Она лежала целых пять минут, прежде чем повернулась и увидела, что кровать Ады пуста. Миллисент, слава богу, крепко спала, но Ады не было. Люсиль тут же села и огляделась. Комната была маленькой. Только три кровати, стоявшие бок о бок, в ней и умещались. Простыня Ады была откинута. Одеяло исчезло. Люсиль встала с кровати и поспешила в переднюю комнату, но все, что она там нашла, – это школьную дощечку Ады на столе у очага, явно не случайно прислоненную к корзинке. Люсиль подошла ближе и прочла:
Я направляюсь в Панаму заработать нам денег. Пришлю весточку, когда приеду.
Люсиль резко обернулась, окинув взглядом помещение. У нее возникла мысль, что Ада, хоть и была уже не маленькой, решила поиграть с ней в прятки и сейчас выйдет из-за буфета или из-за двери, довольно ухмыляясь. Люсиль осматривалась не меньше десяти секунд, а затем с тяжелым чувством подошла к входной двери, открыла ее и вышла в пижаме на крыльцо. Она опустила взгляд на землю, но земля была такой сухой, что следов на ней не оставалось. На другой стороне улицы все было таким же, как всегда: дом Пеннингтонов с тем же трехногим горшком на крыльце, дом Каллендеров с рядом вишневых деревьев. Все то же самое. Тяжелое чувство сменилось страхом.
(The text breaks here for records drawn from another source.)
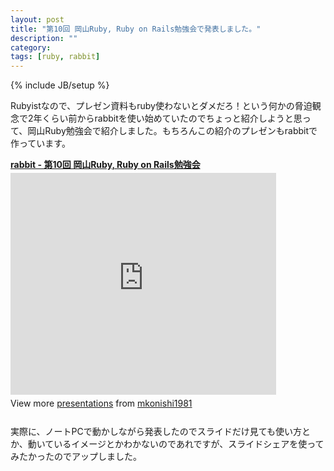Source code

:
 ```yaml
---
layout: post
title: "第10回 岡山Ruby, Ruby on Rails勉強会で発表しました。"
description: ""
category: 
tags: [ruby, rabbit]
---
```

{% include JB/setup %}

Rubyistなので、プレゼン資料もruby使わないとダメだろ！という何かの脅迫観念で2年くらい前からrabbitを使い始めていたのでちょっと紹介しようと思って、岡山Ruby勉強会で紹介しました。もちろんこの紹介のプレゼンもrabbitで作っています。

<div id="__ss_10489543" style="width: 425px;">
<strong style="display: block; margin: 12px 0 4px;"><a href="http://www.slideshare.net/mkonishi1981/ruby-10489543" target="_blank" title="rabbit - 第10回 岡山Ruby, Ruby on Rails勉強会">rabbit - 第10回 岡山Ruby, Ruby on Rails勉強会</a></strong> <iframe frameborder="0" height="355" marginheight="0" marginwidth="0" scrolling="no" src="http://www.slideshare.net/slideshow/embed_code/10489543" width="425"> </iframe> 
<br>
<div style="padding: 5px 0 12px;">
View more <a href="http://www.slideshare.net/" target="_blank">presentations</a> from <a href="http://www.slideshare.net/mkonishi1981" target="_blank">mkonishi1981</a> </div>
</div>

実際に、ノートPCで動かしながら発表したのでスライドだけ見ても使い方とか、動いているイメージとかわかないのであれですが、スライドシェアを使ってみたかったのでアップしました。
Когда Люсиль вернулась в дом, мысли ее заметались, страх перерос в панику, и она заметила, что пропала стоявшая в углу пара черных ботинок. Ботинки эти принес несколько месяцев назад Уиллоуби, и Люсиль, приняв его очередной подарок, поставила их на пол и с тех пор не трогала. Теперь же, увидев, что их там нет, Люсиль поняла, что Ада не шутит. Ее порывистая, своевольная дочь на самом деле подалась одна в Панаму.
И вот Люсиль занесла карандаш над бумагой. Что она должна была сказать? Что она сердится? Что ее снедает страшная тревога? Что в каком-то труднообъяснимом смысле она все понимает? Люсиль держала карандаш в воздухе. Ей хотелось написать что-то загодя, чтобы, как только от Ады придет весточка, если придет, Люсиль могла бы сразу отправить что-то в ответ. Уйдя с территории Кэмби, она перестала слышать мамин голос. Но как бы сама она ни сердилась и ни тревожилась, ей хотелось, чтобы Ада знала, что мысленно она все равно с ней.
Столько всего нужно было сказать, и непонятно, с чего начать. Люсиль сидела под лампой и пыталась выводить буквы, но правописание всегда давалось ей с трудом, и ей казалось, что ее письмо никуда не годится.